### Your assignment
The entries are to be printed again word for word, but no picture may appear.
---------------
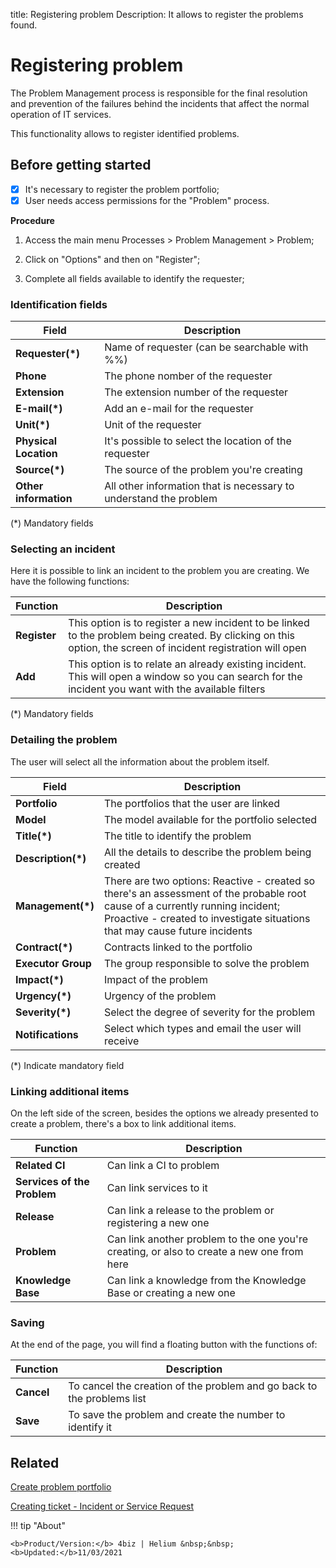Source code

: title: Registering problem
Description: It allows to register the problems found.

# Registering problem

The Problem Management process is responsible for the final resolution and prevention of the failures behind the incidents that affect the normal operation of IT services.

This functionality allows to register identified problems.

## Before getting started

- [X] It's necessary to register the problem portfolio;
- [X] User needs access permissions for the "Problem" process.

**Procedure**

1.	Access the main menu Processes > Problem Management > Problem;

2.	Click on "Options" and then on "Register";

3.	Complete all fields available to identify the requester;


### Identification fields

|Field|Description|
|-----|-----------|
|**Requester(\*)**|Name of requester (can be searchable with %%)|
|**Phone**|The phone nomber of the requester|
|**Extension**|The extension number of the requester|
|**E-mail(\*)**|Add an e-mail for the requester|
|**Unit(\*)**|Unit of the requester|
|**Physical Location**|It's possible to select the location of the requester|
|**Source(\*)**|The source of the problem you're creating|
|**Other information**| All other information that is necessary to understand the problem|

(*) Mandatory fields

### Selecting an incident

Here it is possible to link an incident to the problem you are creating. We have the following functions:

|Function|Description|
|-------|------------|
|**Register**|This option is to register a new incident to be linked to the problem being created. By clicking on this option, the screen of incident registration will open|
|**Add**|This option is to relate an already existing incident. This will open a window so you can search for the incident you want with the available filters|

(*) Mandatory fields

### Detailing the problem

The user will select all the information about the problem itself.

|Field|Description|
|-----|-----------|
|**Portfolio**|The portfolios that the user are linked|
|**Model**|The model available for the portfolio selected|
|**Title(\*)**|The title to identify the problem|
|**Description(\*)**|All the details to describe the problem being created|
|**Management(\*)**|There are two options: Reactive - created so there's an assessment of the probable root cause of a currently running incident; Proactive - created to investigate situations that may cause future incidents|
|**Contract(\*)**|Contracts linked to the portfolio|
|**Executor Group**| The group responsible to solve the problem|
|**Impact(\*)**|Impact of the problem|
|**Urgency(\*)**|Urgency of the problem|
|**Severity(\*)**|Select the degree of severity for the problem|
|**Notifications**|Select which types and email the user will receive|

(*) Indicate mandatory field

### Linking additional items

On the left side of the screen, besides the options we already presented to create a problem, there's a box to link additional items.

|Function|Description|
|--------|-----------|
|**Related CI**|Can link a CI to problem|
|**Services of the Problem**| Can link services to it|
|**Release**|Can link a release to the problem or registering a new one|
|**Problem**|Can link another problem to the one you're creating, or also to create a new one from here|
|**Knowledge Base**|Can link a knowledge from the Knowledge Base or creating a new one|

### Saving

At the end of the page, you will find a floating button with the functions of:

|Function|Description|
|--------|-----------|
|**Cancel**|To cancel the creation of the problem and go back to the problems list|
|**Save**|To save the problem and create the number to identify it|


Related
------------

[Create problem portfolio](/en-us/4biz-helium/processes/problem/configuration/problem-portfolio.html) 

[Creating ticket - Incident or Service Request](/en-us/4biz-helium/processes/tickets/use/create-ticket.html) 

!!! tip "About"

    <b>Product/Version:</b> 4biz | Helium &nbsp;&nbsp;
    <b>Updated:</b>11/03/2021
---------------
### Response area
Source code

: title: Registering problem
Description: It allows to register the problems found.

# Registering problem

The Problem Management process is responsible for the final resolution and prevention of the failures behind the incidents that affect the normal operation of IT services.

This functionality allows to register identified problems.

## Before getting started

- [X] It's necessary to register the problem portfolio;
- [X] User needs access permissions for the "Problem" process.

**Procedure**

1.	Access the main menu Processes > Problem Management > Problem;

2.	Click on "Options" and then on "Register";

3.	Complete all fields available to identify the requester;


### Identification fields

|Field|Description|
|-----|-----------|
|**Requester(\*)**|Name of requester (can be searchable with %%)|
|**Phone**|The phone nomber of the requester|
|**Extension**|The extension number of the requester|
|**E-mail(\*)**|Add an e-mail for the requester|
|**Unit(\*)**|Unit of the requester|
|**Physical Location**|It's possible to select the location of the requester|
|**Source(\*)**|The source of the problem you're creating|
|**Other information**| All other information that is necessary to understand the problem|

(*) Mandatory fields

### Selecting an incident

Here it is possible to link an incident to the problem you are creating. We have the following functions:

|Function|Description|
|-------|------------|
|**Register**|This option is to register a new incident to be linked to the problem being created. By clicking on this option, the screen of incident registration will open|
|**Add**|This option is to relate an already existing incident. This will open a window so you can search for the incident you want with the available filters|

(*) Mandatory fields

### Detailing the problem

The user will select all the information about the problem itself.

|Field|Description|
|-----|-----------|
|**Portfolio**|The portfolios that the user are linked|
|**Model**|The model available for the portfolio selected|
|**Title(\*)**|The title to identify the problem|
|**Description(\*)**|All the details to describe the problem being created|
|**Management(\*)**|There are two options: Reactive - created so there's an assessment of the probable root cause of a currently running incident; Proactive - created to investigate situations that may cause future incidents|
|**Contract(\*)**|Contracts linked to the portfolio|
|**Executor Group**| The group responsible to solve the problem|
|**Impact(\*)**|Impact of the problem|
|**Urgency(\*)**|Urgency of the problem|
|**Severity(\*)**|Select the degree of severity for the problem|
|**Notifications**|Select which types and email the user will receive|

(*) Indicate mandatory field

### Linking additional items

On the left side of the screen, besides the options we already presented to create a problem, there's a box to link additional items.

|Function|Description|
|--------|-----------|
|**Related CI**|Can link a CI to problem|
|**Services of the Problem**| Can link services to it|
|**Release**|Can link a release to the problem or registering a new one|
|**Problem**|Can link another problem to the one you're creating, or also to create a new one from here|
|**Knowledge Base**|Can link a knowledge from the Knowledge Base or creating a new one|

### Saving

At the end of the page, you will find a floating button with the functions of:

|Function|Description|
|--------|-----------|
|**Cancel**|To cancel the creation of the problem and go back to the problems list|
|**Save**|To save the problem and create the number to identify it|


Related
------------

[Create problem portfolio](/en-us/4biz-helium/processes/problem/configuration/problem-portfolio.html) 

[Creating ticket - Incident or Service Request](/en-us/4biz-helium/processes/tickets/use/create-ticket.html) 

!!! tip "About"

    <b>Product/Version:</b> 4biz | Helium &nbsp;&nbsp;
    <b>Updated:</b>11/03/2021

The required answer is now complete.